The Democratic Party is not the same as the Republican Party, which has traditionally been the “A Team” of American capitalism. The Democrats with their liberal wing play a different role. When the Republicans’ brazen capitalist rule loses popular support, capital turns to the Democrats as its “B Team” to come off the bench, coopt the left, and prevent it from building a third party that would pose a challenge to the system.

Once in office, the Democrats obey the dictates of their capitalist paymasters, not of their popular voting base. If lightning struck and Sanders was elected president, he would face a Congress stuffed with both parties’ corporate lackeys who oppose all the good things Sanders stands for and only support his mainstream positions like support for Israel, China bashing, immigration controls, and the continuation of Obama’s drone war. At best he could get little done. At worst, he would only do the things that the establishment approves of, thereby betraying his supporters. He would remain a prisoner of the two-party system.

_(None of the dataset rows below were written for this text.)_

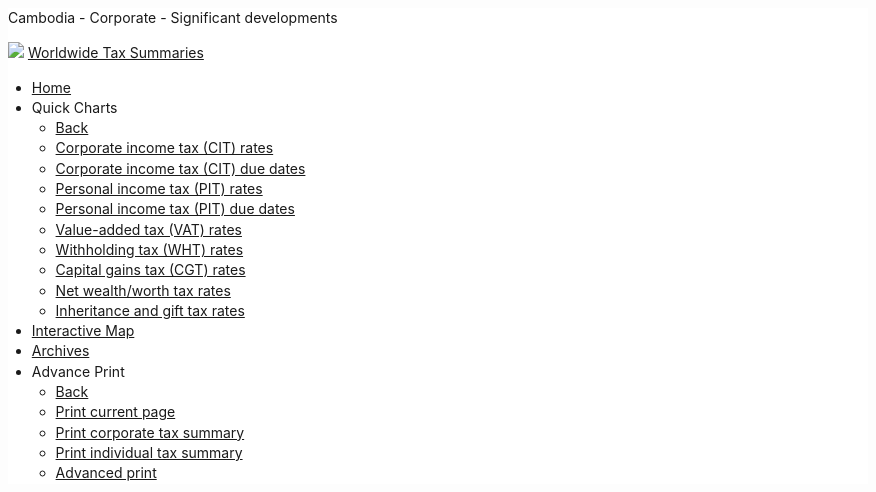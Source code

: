 








Cambodia - Corporate - Significant developments










































[![](../../-/media/world-wide-tax-summaries/dev/new-pwclogo.ashx%3Frev=857d31d9188a45cb89c2a139fca9bbc2&revision=857d31d9-188a-45cb-89c2-a139fca9bbc2&hash=185803B13B63A76ED59B9489B23256389302FCC5)](../../index.html)
[Worldwide Tax Summaries](../../index.html)

* [Home](../../index.html)
* Quick Charts
  + [Back](significant-developments.html#)
  + [Corporate income tax (CIT) rates](../../quick-charts/corporate-income-tax-cit-rates.html)
  + [Corporate income tax (CIT) due dates](../../quick-charts/corporate-income-tax-cit-due-dates.html)
  + [Personal income tax (PIT) rates](../../quick-charts/personal-income-tax-pit-rates.html)
  + [Personal income tax (PIT) due dates](../../quick-charts/personal-income-tax-pit-due-dates.html)
  + [Value-added tax (VAT) rates](../../quick-charts/value-added-tax-vat-rates.html)
  + [Withholding tax (WHT) rates](../../quick-charts/withholding-tax-wht-rates.html)
  + [Capital gains tax (CGT) rates](../../quick-charts/capital-gains-tax-cgt-rates.html)
  + [Net wealth/worth tax rates](../../quick-charts/net-wealth-worth-tax-rates.html)
  + [Inheritance and gift tax rates](../../quick-charts/inheritance-and-gift-tax-rates.html)
* [Interactive Map](../../interactive-map.html)
* [Archives](../../archives.html)
* Advance Print
  + [Back](significant-developments.html#)
  + [Print current page](significant-developments.html#)
  + [Print corporate tax summary](significant-developments.html#)
  + [Print individual tax summary](significant-developments.html#)
  + [Advanced print](significant-developments.html#)
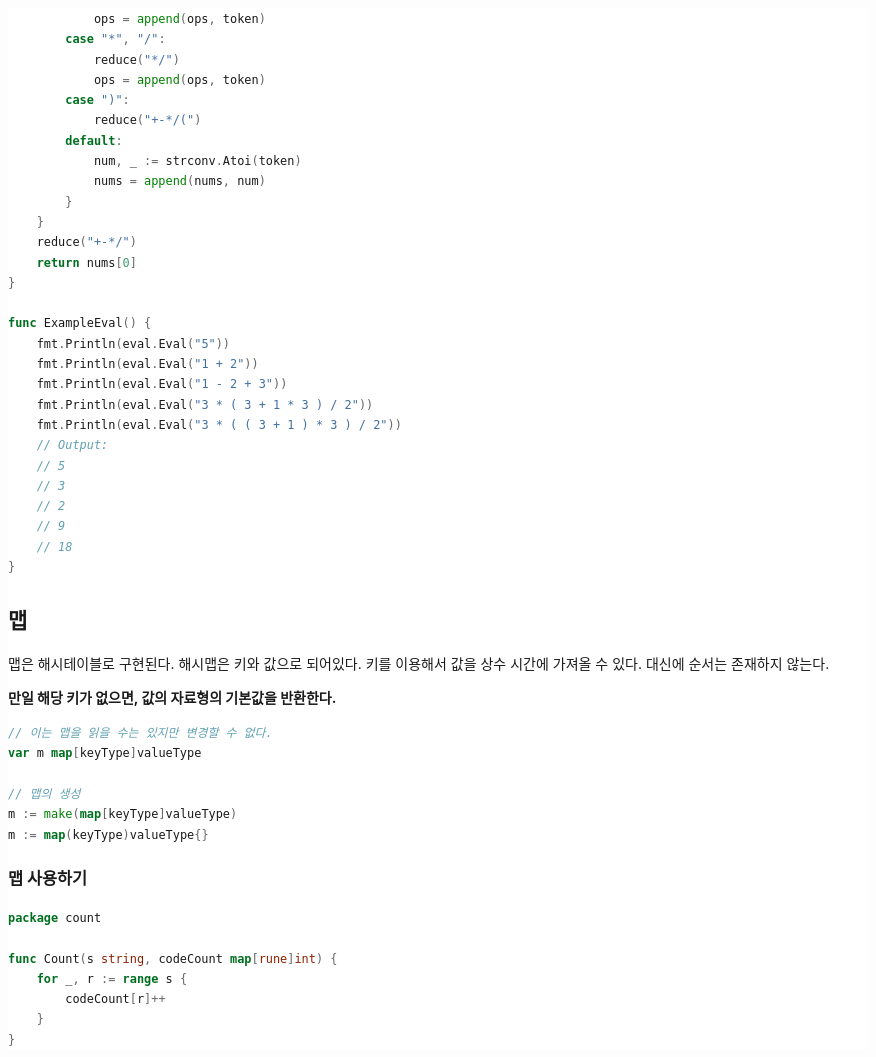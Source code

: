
 ```go
			ops = append(ops, token)
		case "*", "/":
			reduce("*/")
			ops = append(ops, token)
		case ")":
			reduce("+-*/(")
		default:
			num, _ := strconv.Atoi(token)
			nums = append(nums, num)
		}
	}
	reduce("+-*/")
	return nums[0]
}

func ExampleEval() {
	fmt.Println(eval.Eval("5"))
	fmt.Println(eval.Eval("1 + 2"))
	fmt.Println(eval.Eval("1 - 2 + 3"))
	fmt.Println(eval.Eval("3 * ( 3 + 1 * 3 ) / 2"))
	fmt.Println(eval.Eval("3 * ( ( 3 + 1 ) * 3 ) / 2"))
	// Output:
	// 5
	// 3
	// 2
	// 9
	// 18
}
```

## 맵

맵은 해시테이블로 구현된다. 해시맵은 키와 값으로 되어있다. 키를 이용해서 값을 상수 시간에 가져올 수 있다. 대신에 순서는 존재하지 않는다.

**만일 해당 키가 없으면, 값의 자료형의 기본값을 반환한다.**

```go
// 이는 맵을 읽을 수는 있지만 변경할 수 없다.
var m map[keyType]valueType

// 맵의 생성
m := make(map[keyType]valueType)
m := map(keyType)valueType{}
```

### 맵 사용하기

```go
package count

func Count(s string, codeCount map[rune]int) {
	for _, r := range s {
		codeCount[r]++
	}
}

```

And because the left and social movements suffer from the illusion that the Democrats are “our friends,” they can get away with policies that would provoke protest if a Republican attempted them. The Democrats have launched some of the worst neoliberal attacks on workers and the poor, like Bill Clinton’s destruction of welfare.13 And, despite their mythical status as a peace party, the Democrats initiated most of America’s imperialist wars, from World War I through Vietnam to Obama’s war on Libya.14

In entering the Democratic Party, Sanders is violating the cardinal principle of his hero, the Socialist Party leader Eugene Debs, who advocated for working class independence from the two capitalist parties: “[The Democrats and Republicans] are pledged to the same system and . . . whether the one or the other succeeds, [the worker] will still remain the wage-working slave he is today.” Even in cases where the two parties differ, such as on the issue of abortion rights, the Democrats rarely go beyond rhetorical opposition to the Republican attacks. More often than not, they meet the GOP half way. One recent example came during the legislative sausage-making that produced the Affordable Care Act (ACA, also known as Obamacare). Liberal House Speaker Nancy Pelosi pressured members of her caucus to pass the ACA even after conservative Democratic Representative Bart Stupak (D-Mich.) and Republicans inserted language barring government subsidies for health insurance to pay for abortion services. This came after Pelosi had pressured supporters of single-payer health care to withdraw their proposal—on the grounds that it would open the door to other amendments, including those barring abortion!15 

This example illustrates the “lesser evil” conundrum in which the Democratic Party traps the left. Even though most progressives (including Sanders) support single-payer health care, they surrendered to the argument that Obamacare was “better than nothing.” They went even further, concluding that Obamacare with restrictions on abortion was acceptable, too. Here is yet another reason why building a mass independent party on the left is so important. It would help to shift the political terrain and widen the political spectrum. Our side wouldn’t constantly face the electoral choice between bad (the Democrats) and terrible (the Republicans).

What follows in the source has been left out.